La pollution atmosphérique

Si les éléments chimiques naturellement présents dans l'environnement ont été longtemps en équilibre entre les différents compartiments (lithosphèrehydrosphère, atmosphère et biosphère), ce n'est plus le cas depuis l'avènement de l'ère industrielle. Les perturbations actuellement observées atteignent les endroits les plus reculés de la planète tels que les pôles. Des sources d'origine anthropique (secteurs énergétique, industriel ou du transport) émettent de nombreux contaminants vers l'atmosphère (dioxyde de carbone, substances azotées, métaux, molécules organiques) qui s'ajoutent aux substances provenant des sources naturelles (volcanisme, érosions des roches, etc.).

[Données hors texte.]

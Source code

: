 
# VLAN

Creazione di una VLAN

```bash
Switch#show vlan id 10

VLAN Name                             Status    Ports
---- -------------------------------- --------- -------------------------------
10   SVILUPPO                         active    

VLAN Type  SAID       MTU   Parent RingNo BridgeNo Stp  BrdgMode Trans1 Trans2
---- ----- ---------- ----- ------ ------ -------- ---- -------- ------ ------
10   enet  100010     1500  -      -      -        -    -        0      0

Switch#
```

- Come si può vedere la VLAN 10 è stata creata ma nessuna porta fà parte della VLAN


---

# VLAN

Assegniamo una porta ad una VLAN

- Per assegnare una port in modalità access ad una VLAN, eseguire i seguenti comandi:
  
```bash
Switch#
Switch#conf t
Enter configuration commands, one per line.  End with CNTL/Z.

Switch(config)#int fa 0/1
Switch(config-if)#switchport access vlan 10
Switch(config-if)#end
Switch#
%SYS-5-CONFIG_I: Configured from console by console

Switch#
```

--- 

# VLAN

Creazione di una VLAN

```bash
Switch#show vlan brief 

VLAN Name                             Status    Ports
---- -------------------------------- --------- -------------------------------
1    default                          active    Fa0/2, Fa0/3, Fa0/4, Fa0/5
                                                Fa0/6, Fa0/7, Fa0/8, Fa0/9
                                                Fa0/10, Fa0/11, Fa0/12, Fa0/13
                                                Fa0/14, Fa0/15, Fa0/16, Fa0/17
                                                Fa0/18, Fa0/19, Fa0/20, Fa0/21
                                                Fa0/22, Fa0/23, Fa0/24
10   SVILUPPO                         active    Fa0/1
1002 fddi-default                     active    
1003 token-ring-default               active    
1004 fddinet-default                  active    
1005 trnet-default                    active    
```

Les activités humaines provoquent des émissions de nombreux composés vers l’atmosphère. © Hans CC0 - Domaine public

Les réseaux de surveillance

Les impacts occasionnés aux milieux naturels (eutrophisation, acidification, érosion de la biodiversité) nécessitent une surveillance active de ces différentes substances. C'est le rôle des réseaux de surveillance, tant spatiaux que temporels, mis en place au niveau national et international.

À titre d'exemple, le réseau national de suivi à long terme des écosystèmes forestiers (RENECOFOR), mis en place par l'Office national des forêts (ONF) en 1992, évalue les dépôts atmosphériques de certains contaminants et leurs effets sur 27 placettes forestières (sous-réseau CATAENAT). Mais la mise en place de tels réseaux étant relativement complexe et coûteuse, l'utilisation d'organismes biologiques sensibles à la pollution atmosphérique - la biosurveillance - s'avère un outil complémentaire de grand intérêt.